Extracted records
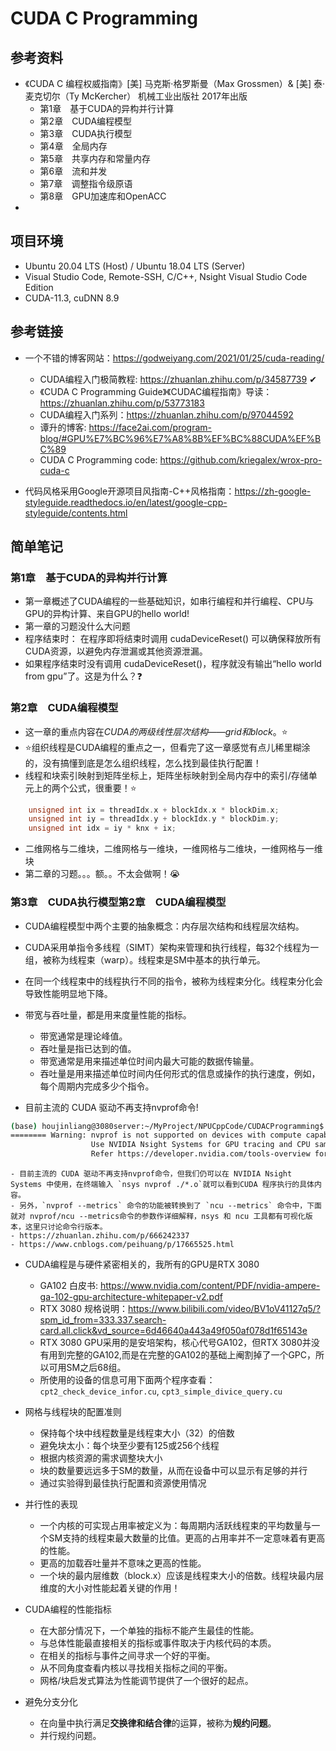 # CUDA C Programming

## 参考资料
- 《CUDA C 编程权威指南》[美] 马克斯·格罗斯曼（Max Grossmen）& [美] 泰·麦克切尔（Ty McKercher） 机械工业出版社  2017年出版
    - 第1章　基于CUDA的异构并行计算
    - 第2章　CUDA编程模型
    - 第3章　CUDA执行模型
    - 第4章　全局内存
    - 第5章　共享内存和常量内存
    - 第6章　流和并发
    - 第7章　调整指令级原语
    - 第8章　GPU加速库和OpenACC
- 

## 项目环境
- Ubuntu 20.04 LTS (Host) / Ubuntu 18.04 LTS (Server) 
- Visual Studio Code, Remote-SSH, C/C++, Nsight Visual Studio Code Edition
- CUDA-11.3, cuDNN 8.9

## 参考链接
- 一个不错的博客网站：https://godweiyang.com/2021/01/25/cuda-reading/
    - CUDA编程入门极简教程: https://zhuanlan.zhihu.com/p/34587739 ✔
    - 《CUDA C Programming Guide》《CUDAC编程指南》导读：https://zhuanlan.zhihu.com/p/53773183
    - CUDA编程入门系列：https://zhuanlan.zhihu.com/p/97044592
    - 谭升的博客: https://face2ai.com/program-blog/#GPU%E7%BC%96%E7%A8%8B%EF%BC%88CUDA%EF%BC%89
    - CUDA C Programming code: https://github.com/kriegalex/wrox-pro-cuda-c
    
- 代码风格采用Google开源项目风指南-C++风格指南：https://zh-google-styleguide.readthedocs.io/en/latest/google-cpp-styleguide/contents.html

## 简单笔记

### 第1章　基于CUDA的异构并行计算
- 第一章概述了CUDA编程的一些基础知识，如串行编程和并行编程、CPU与GPU的异构计算、来自GPU的hello world!
- 第一章的习题没什么大问题
 - 程序结束时： 在程序即将结束时调用 cudaDeviceReset() 可以确保释放所有CUDA资源，以避免内存泄漏或其他资源泄漏。
 - 如果程序结束时没有调用 cudaDeviceReset()，程序就没有输出“hello world from gpu”了。这是为什么？❓️

### 第2章　CUDA编程模型
- 这一章的重点内容在*CUDA的两级线性层次结构——grid和block*。⭐️
- ⭐️组织线程是CUDA编程的重点之一，但看完了这一章感觉有点儿稀里糊涂的，没有搞懂到底是怎么组织线程，怎么找到最佳执行配置！
- 线程和块索引映射到矩阵坐标上，矩阵坐标映射到全局内存中的索引/存储单元上的两个公式，很重要！⭐️
``` c
    unsigned int ix = threadIdx.x + blockIdx.x * blockDim.x;
    unsigned int iy = threadIdx.y + blockIdx.y * blockDim.y;
    unsigned int idx = iy * knx + ix;
```
- 二维网格与二维块，二维网格与一维块，一维网格与二维块，一维网格与一维块
- 第二章的习题。。。额。。不太会做啊！😭

### 第3章　CUDA执行模型第2章　CUDA编程模型

- CUDA编程模型中两个主要的抽象概念：内存层次结构和线程层次结构。

- CUDA采用单指令多线程（SIMT）架构来管理和执行线程，每32个线程为一组，被称为线程束（warp）。线程束是SM中基本的执行单元。

- 在同一个线程束中的线程执行不同的指令，被称为线程束分化。线程束分化会导致性能明显地下降。

- 带宽与吞吐量，都是用来度量性能的指标。
    - 带宽通常是理论峰值。
    - 吞吐量是指已达到的值。
    - 带宽通常是用来描述单位时间内最大可能的数据传输量。
    - 吞吐量是用来描述单位时间内任何形式的信息或操作的执行速度，例如，每个周期内完成多少个指令。

- 目前主流的 CUDA 驱动不再支持nvprof命令!
``` bash
(base) houjinliang@3080server:~/MyProject/NPUCppCode/CUDACProgramming$ nvprof ./main 
======== Warning: nvprof is not supported on devices with compute capability 8.0 and higher.
                  Use NVIDIA Nsight Systems for GPU tracing and CPU sampling and NVIDIA Nsight Compute for GPU profiling.
                  Refer https://developer.nvidia.com/tools-overview for more details.
```
    - 目前主流的 CUDA 驱动不再支持nvprof命令，但我们仍可以在 NVIDIA Nsight Systems 中使用，在终端输入 `nsys nvprof ./*.o`就可以看到CUDA 程序执行的具体内容。
    - 另外，`nvprof --metrics` 命令的功能被转换到了 `ncu --metrics` 命令中，下面就对 nvprof/ncu --metrics命令的参数作详细解释，nsys 和 ncu 工具都有可视化版本，这里只讨论命令行版本。
    - https://zhuanlan.zhihu.com/p/666242337
    - https://www.cnblogs.com/peihuang/p/17665525.html

- CUDA编程是与硬件紧密相关的，我所有的GPU是RTX 3080
    - GA102 白皮书: https://www.nvidia.com/content/PDF/nvidia-ampere-ga-102-gpu-architecture-whitepaper-v2.pdf
    - RTX 3080 规格说明：https://www.bilibili.com/video/BV1oV41127q5/?spm_id_from=333.337.search-card.all.click&vd_source=6d46640a443a49f050af078d1f65143e
    - RTX 3080 GPU采用的是安培架构，核心代号GA102，但RTX 3080并没有用到完整的GA102,而是在完整的GA102的基础上阉割掉了一个GPC，所以可用SM之后68组。
    - 所使用的设备的信息可用下面两个程序查看：`cpt2_check_device_infor.cu`, `cpt3_simple_divice_query.cu`

- 网格与线程块的配置准则
    - 保持每个块中线程数量是线程束大小（32）的倍数
    - 避免块太小：每个块至少要有125或256个线程
    - 根据内核资源的需求调整块大小
    - 块的数量要远远多于SM的数量，从而在设备中可以显示有足够的并行
    - 通过实验得到最佳执行配置和资源使用情况

- 并行性的表现
    - 一个内核的可实现占用率被定义为：每周期内活跃线程束的平均数量与一个SM支持的线程束最大数量的比值。更高的占用率并不一定意味着有更高的性能。
    - 更高的加载吞吐量并不意味之更高的性能。
    - 一个块的最内层维数（block.x）应该是线程束大小的倍数。线程块最内层维度的大小对性能起着关键的作用！

- CUDA编程的性能指标
    - 在大部分情况下，一个单独的指标不能产生最佳的性能。
    - 与总体性能最直接相关的指标或事件取决于内核代码的本质。
    - 在相关的指标与事件之间寻求一个好的平衡。
    - 从不同角度查看内核以寻找相关指标之间的平衡。
    - 网格/块启发式算法为性能调节提供了一个很好的起点。

- 避免分支分化
    - 在向量中执行满足**交换律和结合律**的运算，被称为**规约问题**。
    - 并行规约问题。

### [Problem]
Among the entries, how many lines contain the word "unsigned"? Give the number alone.

### [Exercise output]
3